The following are some of the more important branches of the family, several of which are interconnected by marriage between cousins:

Selby of Biddlestone[edit]

Biddlestone is a small village in the parish of Alwinton, Northumberland, on the fringe of the Northumberland National Park.

The Selbys were granted the manor of Biddlestone in 1272. In 1346 Sir Walter Selby of Biddlestone, Royal Constable and Governor of the castle at Liddel Mote was captured by the Scots whilst defending the castle and he and two sons were executed.

A fortified manor house was recorded at Biddlestone in 1415 and a survey in 1541 disclosed a pele tower with a barmkin in good repair in the ownership of Percival Selby. In 1715 the house was described as in the ownership of Thomas Selby and comprised a cruciform four winged structure with a central battlemented tower.

The family were Catholics with Jacobite sympathies. Ephraim Selby was involved in an uprising at Rothbury in 1715.

In 1796 a later Thomas Selby replaced the old house with a much grander structure which became known as Biddlestone Hall.The new house was remodelled by architect John Dobson in 1820 to incorporate a private Catholic chapel.

The Biddlestone estate was sold by Walter Selby to the Forestry Commission in 1914 and the Hall was demolished in 1957. The chapel however was preserved and still stands as a Grade II* listed building. The arms of the Selby family, (Barry of eight, or and sable), are depicted in stained glass in the chapel.

Selby of Newcastle and Whitehouse[edit]

Anthony Selby of Selby, Yorkshire moved to Newcastle upon Tyne, Northumberland and his son Walter (b. 1444) married into the prominent Brandling of Newcastle family. Other marriages to Anderson and Fenwick further established the standing of the Selbys.

George Selby (1506–1552) married Margaret Anderson. He was a Merchant Adventurer in Newcastle and a memorial to him stands in St Nicholas Church, Newcastle.

Marriages between members of the different branches of the Selby family were not uncommon. In 1602 George Selby of Newcastle married Margaret Selby of Twizell Castle. In 1600 he became Mayor of Newcastle, an honour he received on three further occasions. He was knighted in 1606, was High Sheriff of Northumberland in 1608 and Deputy Lieutenant of the county in 1611.

Shortly thereafter he acquired an estate at Whitehouse, Ryton, County Durham. He was elected Member of Parliament for Northumberland in 1614 but his election was rejected by the House of Commons as by then he had lost his residential and property owning qualification in Northumberland. He was appointed High Sheriff of Durham in 1624.

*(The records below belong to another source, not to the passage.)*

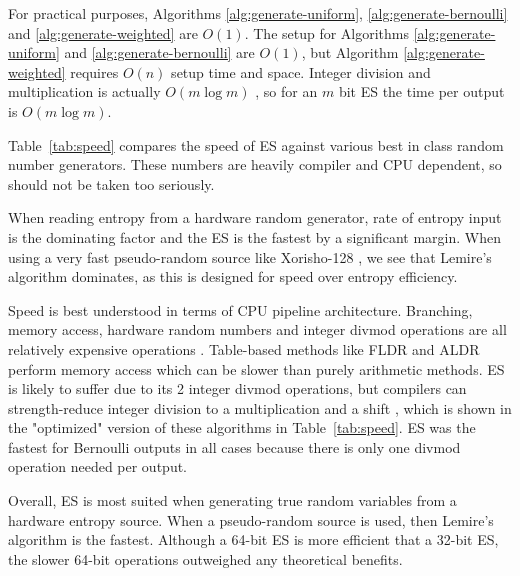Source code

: \documentclass[12pt]{article}
\begin{document}
For practical purposes, Algorithms \ref{alg:generate-uniform}, \ref{alg:generate-bernoulli} and \ref{alg:generate-weighted} are $O(1)$.
The setup for Algorithms \ref{alg:generate-uniform} and \ref{alg:generate-bernoulli} are $O(1)$, but Algorithm \ref{alg:generate-weighted} requires $O(n)$ setup time and space. Integer division and multiplication is actually $O(m \log m)$ \cite{harvey2021integer}, so for an $m$ bit ES the time per output is $O(m \log m)$. 

Table~\ref{tab:speed} compares the speed of ES against various best in class random number generators. These numbers are heavily compiler and CPU dependent, so should not be taken too seriously.

When reading entropy from a hardware random generator, rate of entropy input is the dominating factor and the ES is the fastest by a significant margin. When using a very fast pseudo-random source like Xorisho-128 \cite{blackman21}, we see that Lemire's algorithm \cite{lemire2019fast} dominates, as this is designed for speed over entropy efficiency.

Speed is best understood in terms of CPU pipeline architecture. Branching, memory access, hardware random numbers and integer divmod operations are all relatively expensive operations \cite{Abel19a}. Table-based methods like FLDR \cite{saad2020fldr} and ALDR \cite{saad2025} perform memory access which can be slower than purely arithmetic methods. ES is likely to suffer due to its 2 integer divmod operations, but compilers can strength-reduce integer division to a multiplication and a shift \cite{granlund94}, which is shown in the "optimized" version of these algorithms in Table~\ref{tab:speed}. ES was the fastest for Bernoulli outputs in all cases because there is only one divmod operation needed per output.

Overall, ES is most suited when generating true random variables from a hardware entropy source. When a pseudo-random source is used, then Lemire's algorithm is the fastest. Although a 64-bit ES is more efficient that a 32-bit ES, the slower 64-bit operations outweighed any theoretical benefits.
\end{document}
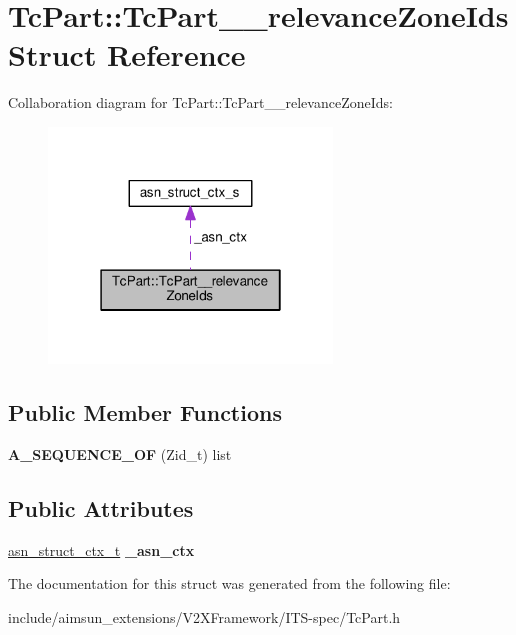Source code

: \hypertarget{structTcPart_1_1TcPart____relevanceZoneIds}{}\section{Tc\+Part\+:\+:Tc\+Part\+\_\+\+\_\+relevance\+Zone\+Ids Struct Reference}
\label{structTcPart_1_1TcPart____relevanceZoneIds}


Collaboration diagram for Tc\+Part\+:\+:Tc\+Part\+\_\+\+\_\+relevance\+Zone\+Ids\+:\nopagebreak
\begin{figure}[H]
\begin{center}
\leavevmode
\includegraphics[width=214pt]{structTcPart_1_1TcPart____relevanceZoneIds__coll__graph}
\end{center}
\end{figure}
\subsection*{Public Member Functions}
\begin{DoxyCompactItemize}
\item 
{\bfseries A\+\_\+\+S\+E\+Q\+U\+E\+N\+C\+E\+\_\+\+OF} (Zid\+\_\+t) list\hypertarget{structTcPart_1_1TcPart____relevanceZoneIds_aa8ff8227be528f726a2651a73110582d}{}\label{structTcPart_1_1TcPart____relevanceZoneIds_aa8ff8227be528f726a2651a73110582d}

\end{DoxyCompactItemize}
\subsection*{Public Attributes}
\begin{DoxyCompactItemize}
\item 
\hyperlink{structasn__struct__ctx__s}{asn\+\_\+struct\+\_\+ctx\+\_\+t} {\bfseries \+\_\+asn\+\_\+ctx}\hypertarget{structTcPart_1_1TcPart____relevanceZoneIds_a5a9903acadc4cdc744748afb90f2893f}{}\label{structTcPart_1_1TcPart____relevanceZoneIds_a5a9903acadc4cdc744748afb90f2893f}

\end{DoxyCompactItemize}


The documentation for this struct was generated from the following file\+:\begin{DoxyCompactItemize}
\item 
include/aimsun\+\_\+extensions/\+V2\+X\+Framework/\+I\+T\+S-\/spec/Tc\+Part.\+h\end{DoxyCompactItemize}
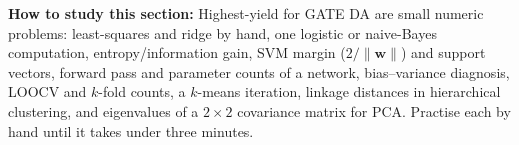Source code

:\documentclass[11pt,a4paper]{article}
\newcommand{\bw}{\boldsymbol{w}}
\newcommand{\norm}[1]{\lVert #1\rVert}
\begin{document}
\textbf{How to study this section:} Highest-yield for GATE DA are small numeric problems: least-squares and ridge by hand, one logistic or naive-Bayes computation, entropy/information gain, SVM margin ($2/\norm{\bw}$) and support vectors, forward pass and parameter counts of a network, bias--variance diagnosis, LOOCV and $k$-fold counts, a $k$-means iteration, linkage distances in hierarchical clustering, and eigenvalues of a $2\times2$ covariance matrix for PCA. Practise each by hand until it takes under three minutes.
\end{document}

George Selby (b. 1627) became the first of the Selby baronets in 1664 but the baronetcy was short-lived. It became extinct when both the first and second baronets died in the month of September 1688.

Selby of Twizell Castle[edit]

A pele tower at Branxton, Northumberland then in the county of Islandshire, owned by William Selby was destroyed by the Scots in 1496 and was rebuilt by his son John (d 1565). It did not remain the main family home as William had purchased Twizell Castle from Heron in 1520 and that estate was developed in preference to Branxton.

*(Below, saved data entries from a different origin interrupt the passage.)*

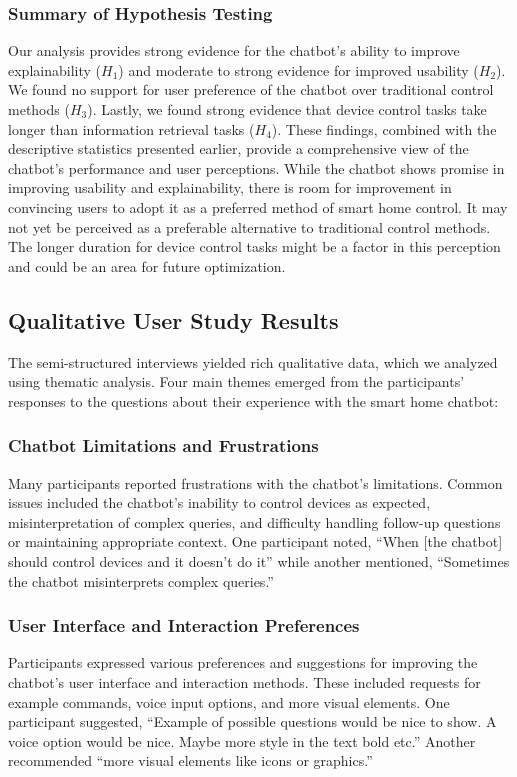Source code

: \subsubsection{Summary of Hypothesis Testing}
Our analysis provides strong evidence for the chatbot's ability to improve explainability (\(H_1\)) and moderate to strong evidence for improved usability (\(H_2\)). We found no support for user preference of the chatbot over traditional control methods (\(H_3\)). Lastly, we found strong evidence that device control tasks take longer than information retrieval tasks (\(H_4\)).
These findings, combined with the descriptive statistics presented earlier, provide a comprehensive view of the chatbot's performance and user perceptions. While the chatbot shows promise in improving usability and explainability, there is room for improvement in convincing users to adopt it as a preferred method of smart home control. It may not yet be perceived as a preferable alternative to traditional control methods. The longer duration for device control tasks might be a factor in this perception and could be an area for future optimization.


\subsection{Qualitative User Study Results}
The semi-structured interviews yielded rich qualitative data, which we analyzed using thematic analysis. Four main themes emerged from the participants' responses to the questions about their experience with the smart home chatbot:
\subsubsection{Chatbot Limitations and Frustrations}
Many participants reported frustrations with the chatbot's limitations. Common issues included the chatbot's inability to control devices as expected, misinterpretation of complex queries, and difficulty handling follow-up questions or maintaining appropriate context. One participant noted, ``When [the chatbot] should control devices and it doesn't do it'' while another mentioned, ``Sometimes the chatbot misinterprets complex queries.''
\subsubsection{User Interface and Interaction Preferences}
Participants expressed various preferences and suggestions for improving the chatbot's user interface and interaction methods. These included requests for example commands, voice input options, and more visual elements. One participant suggested, ``Example of possible questions would be nice to show. A voice option would be nice. Maybe more style in the text bold etc.'' Another recommended ``more visual elements like icons or graphics.''
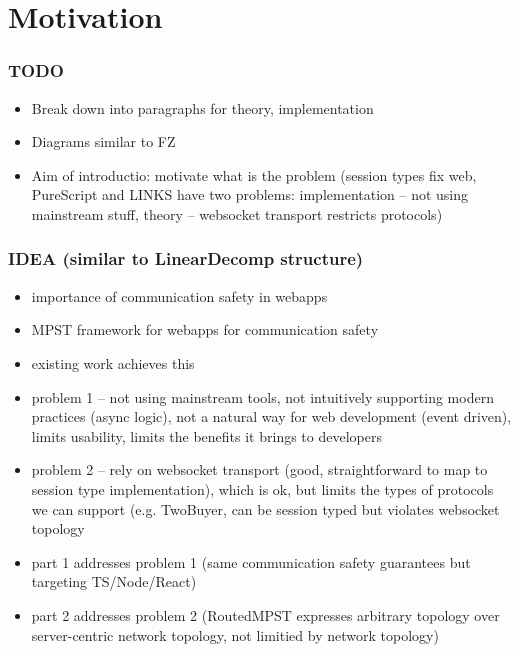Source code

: \section{Motivation}
\label{section:intro}

\subsubsection{TODO}
\begin{itemize}
\item Break down into paragraphs for theory, implementation
\item Diagrams similar to FZ
\item Aim of introductio: motivate what is the problem 
(session types fix web, PureScript and LINKS have two problems: 
implementation -- not using mainstream stuff, 
theory -- websocket transport restricts protocols)
\end{itemize}

\subsubsection{IDEA (similar to LinearDecomp structure)}
\begin{itemize}
\item importance of communication safety in webapps
\item MPST framework for webapps for communication safety
\item existing work achieves this
\item problem 1 -- not using mainstream tools, not intuitively supporting modern practices (async logic), not a natural way for web development (event driven), limits usability, limits the benefits it brings to developers
\item problem 2 -- rely on websocket transport (good, straightforward to map to session type implementation), which is ok, but limits the types of protocols we can support (e.g. TwoBuyer, can be session typed but violates websocket topology
\item part 1 addresses problem 1 (same communication safety guarantees but targeting TS/Node/React)
\item part 2 addresses problem 2 (RoutedMPST expresses arbitrary topology over server-centric network topology, not limitied by network topology)
\end{itemize}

John was Gentleman Porter of Berwick Castle as was his son John who was knighted by Elizabeth I in 1582. His grandson Sir William Selby (d1637) was also Gentleman Porter of Berwick and Member of Parliament for that city in 1592,1597 and 1601. Sir William inherited the Twizell estate on the death of his father in 1595 and also the estate of his uncle Sir William Selby of Ightham Mote, Kent in 1611. On his death his northern estate passed to his brother Sir Ralph Selby (d1646).

Sir Ralph's granddaughter married a Selby cousin from Cornhill and Twizell remained with that junior branch until sold in 1685 to Sir Francis Blake

Selby of Ightham Mote, Kent[edit]

Sir William Selby (d. 1611) of Twizell bought Ightham Mote in 1591 and on his death in 1611 bequeathed it to his nephew, also Sir William Selby (d. 1637) of Twizell Castle.

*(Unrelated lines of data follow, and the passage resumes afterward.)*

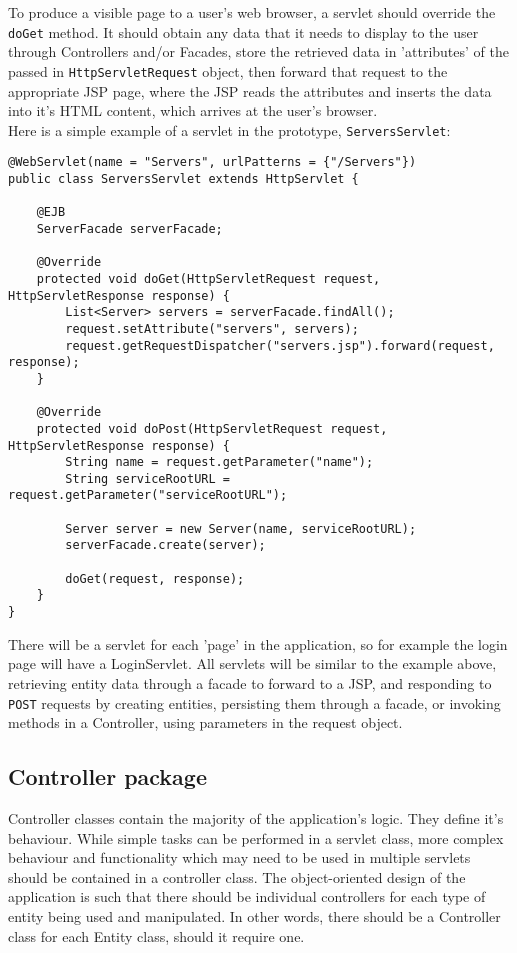 To produce a visible page to a user's web browser, a servlet should override the \texttt{doGet} method. It should obtain any data that it needs to display to the user through Controllers and/or Facades, store the retrieved data in 'attributes' of the passed in \texttt{HttpServletRequest} object, then forward that request to the appropriate JSP page, where the JSP reads the attributes and inserts the data into it's HTML content, which arrives at the user's browser.\\

Here is a simple example of a servlet in the prototype, \texttt{ServersServlet}:
\begin{small}\begin{verbatim}
@WebServlet(name = "Servers", urlPatterns = {"/Servers"})
public class ServersServlet extends HttpServlet {

    @EJB
    ServerFacade serverFacade;

    @Override
    protected void doGet(HttpServletRequest request, HttpServletResponse response) {
    	List<Server> servers = serverFacade.findAll();
    	request.setAttribute("servers", servers);
    	request.getRequestDispatcher("servers.jsp").forward(request, response);
    }

    @Override
    protected void doPost(HttpServletRequest request, HttpServletResponse response) {
    	String name = request.getParameter("name");
    	String serviceRootURL = request.getParameter("serviceRootURL");
    	
    	Server server = new Server(name, serviceRootURL);
    	serverFacade.create(server);
    	
    	doGet(request, response);
    }
}
\end{verbatim}\end{small}


There will be a servlet for each 'page' in the application, so for example the login page will have a LoginServlet.
All servlets will be similar to the example above, retrieving entity data through a facade to forward to a JSP, and responding to \texttt{POST} requests by creating entities, persisting them through a facade, or invoking methods in a Controller, using parameters in the request object.

\subsection{Controller package}
Controller classes contain the majority of the application's logic. They define it's behaviour. While simple tasks can be performed in a servlet class, more complex behaviour and functionality which may need to be used in multiple servlets should be contained in a controller class. The object-oriented design of the application is such that there should be individual controllers for each type of entity being used and manipulated. In other words, there should be a Controller class for each Entity class, should it require one.\\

In 1644 the estate came into the ownership of a nephew, George Selby of London, who was appointed High Sheriff of Kent in 1648.

In the 18th century the estate passed via the female line when Dorothy Selby married John Browne. On the death of the 9th Viscount Montague in 1797 the Browne successors and descendant Thomas Selby of Ightham made an unsuccessful claim to the Viscountcy.

The marriage of Lewis Marianne Selby of Beal into the Bigge family in 1833 led to the creation of Selby-Bigge ( see Selby-Bigge baronets) and the estate remained in the family until sold in 1889 to Sir T C Fergusson.

In 1865 Elizabeth Selby of Ightham (1839–1906) married William Court Gully who upon accession to the Peerage took the title Viscount Selby.

Selby of Beal[edit]

Grindon Rigg, Northumberland was in the possession of Roger Selby in 1512 and John Selby in 1545. Oliver Selby, son of John, purchased half of the Manor of Beal, Northumberland in 1588 and land at neighbouring Lowlin in 1629. His brother William married Agnes Selby of Twizell Castle.

The Selbys moved from Beal when George Selby (1724–1804) bought Twizell House,( not to be confused with Twizell Castle), Addestone, near Bambrough. His son Prideaux John Selby (1789–1867), was an eminent naturalist who improved the Twizell property and sold the Beal estate in 1850. His daughter Lewis Marianne married Charles Bigge (1803–1846) son of Charles William Bigge in 1833. After his death she remarried Robert Luard at Ightham Mote in 1850.

For later descendants see Selby-Bigge baronets.

Twizell House was demolished in 1969.

Selby of Holy Island and Swansfield[edit]

Richard Selby (d 1690) of Beal, purchased property on Holy Island in the 17th century. His grandson son George married a daughter of Prideaux Selby of Beal. A great grandson, also named Prideaux Selby (1747–1813) became a colonial administrator in Canada, Another great grandson Henry Collingwood Selby (d 1839) bought an estate at Swansfield, near Alnwick where he built Swansfield House to a design by architect John Dobson in 1823. The house was demolished in 1975. Selby also commissioned the Camphill Column, possibly as a reaction to locals thought to be supportive of the French Revolution.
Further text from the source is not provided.